■ Work item
Please return all lines from the records below that include the string "networkInterfaces".

■ The input

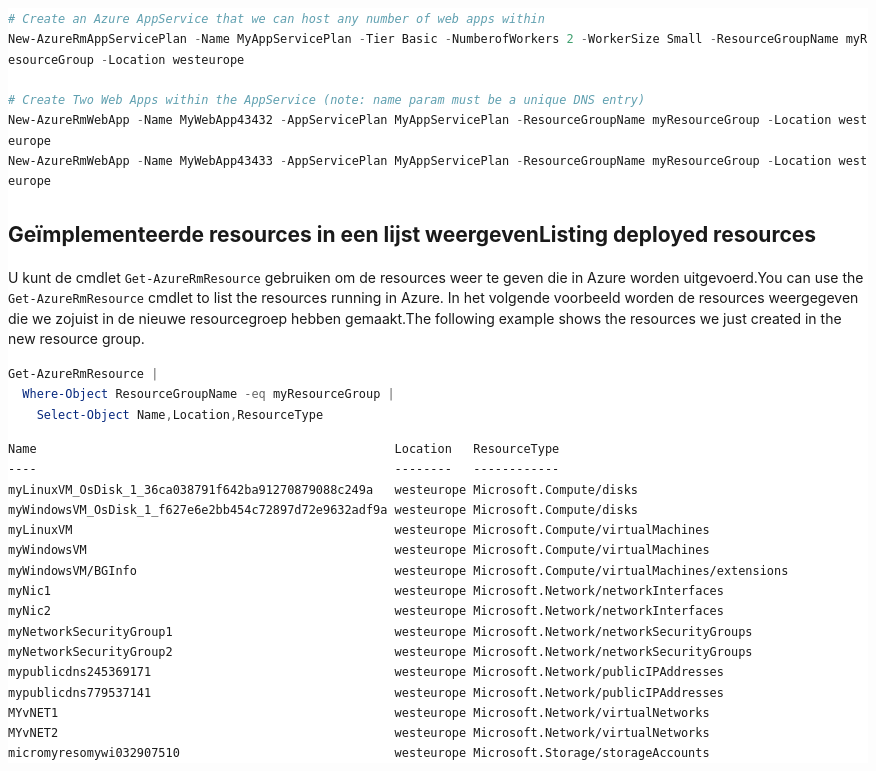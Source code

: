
 ```powershell
# Create an Azure AppService that we can host any number of web apps within
New-AzureRmAppServicePlan -Name MyAppServicePlan -Tier Basic -NumberofWorkers 2 -WorkerSize Small -ResourceGroupName myResourceGroup -Location westeurope

# Create Two Web Apps within the AppService (note: name param must be a unique DNS entry)
New-AzureRmWebApp -Name MyWebApp43432 -AppServicePlan MyAppServicePlan -ResourceGroupName myResourceGroup -Location westeurope
New-AzureRmWebApp -Name MyWebApp43433 -AppServicePlan MyAppServicePlan -ResourceGroupName myResourceGroup -Location westeurope
```

## <a name="listing-deployed-resources"></a><span data-ttu-id="a8ad8-178">Geïmplementeerde resources in een lijst weergeven</span><span class="sxs-lookup"><span data-stu-id="a8ad8-178">Listing deployed resources</span></span>

<span data-ttu-id="a8ad8-179">U kunt de cmdlet `Get-AzureRmResource` gebruiken om de resources weer te geven die in Azure worden uitgevoerd.</span><span class="sxs-lookup"><span data-stu-id="a8ad8-179">You can use the `Get-AzureRmResource` cmdlet to list the resources running in Azure.</span></span> <span data-ttu-id="a8ad8-180">In het volgende voorbeeld worden de resources weergegeven die we zojuist in de nieuwe resourcegroep hebben gemaakt.</span><span class="sxs-lookup"><span data-stu-id="a8ad8-180">The following example shows the resources we just created in the new resource group.</span></span>

```powershell
Get-AzureRmResource |
  Where-Object ResourceGroupName -eq myResourceGroup |
    Select-Object Name,Location,ResourceType
```

```Output
Name                                                  Location   ResourceType
----                                                  --------   ------------
myLinuxVM_OsDisk_1_36ca038791f642ba91270879088c249a   westeurope Microsoft.Compute/disks
myWindowsVM_OsDisk_1_f627e6e2bb454c72897d72e9632adf9a westeurope Microsoft.Compute/disks
myLinuxVM                                             westeurope Microsoft.Compute/virtualMachines
myWindowsVM                                           westeurope Microsoft.Compute/virtualMachines
myWindowsVM/BGInfo                                    westeurope Microsoft.Compute/virtualMachines/extensions
myNic1                                                westeurope Microsoft.Network/networkInterfaces
myNic2                                                westeurope Microsoft.Network/networkInterfaces
myNetworkSecurityGroup1                               westeurope Microsoft.Network/networkSecurityGroups
myNetworkSecurityGroup2                               westeurope Microsoft.Network/networkSecurityGroups
mypublicdns245369171                                  westeurope Microsoft.Network/publicIPAddresses
mypublicdns779537141                                  westeurope Microsoft.Network/publicIPAddresses
MYvNET1                                               westeurope Microsoft.Network/virtualNetworks
MYvNET2                                               westeurope Microsoft.Network/virtualNetworks
micromyresomywi032907510                              westeurope Microsoft.Storage/storageAccounts
```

■ Task response
myNic1                                                westeurope Microsoft.Network/networkInterfaces
myNic2                                                westeurope Microsoft.Network/networkInterfaces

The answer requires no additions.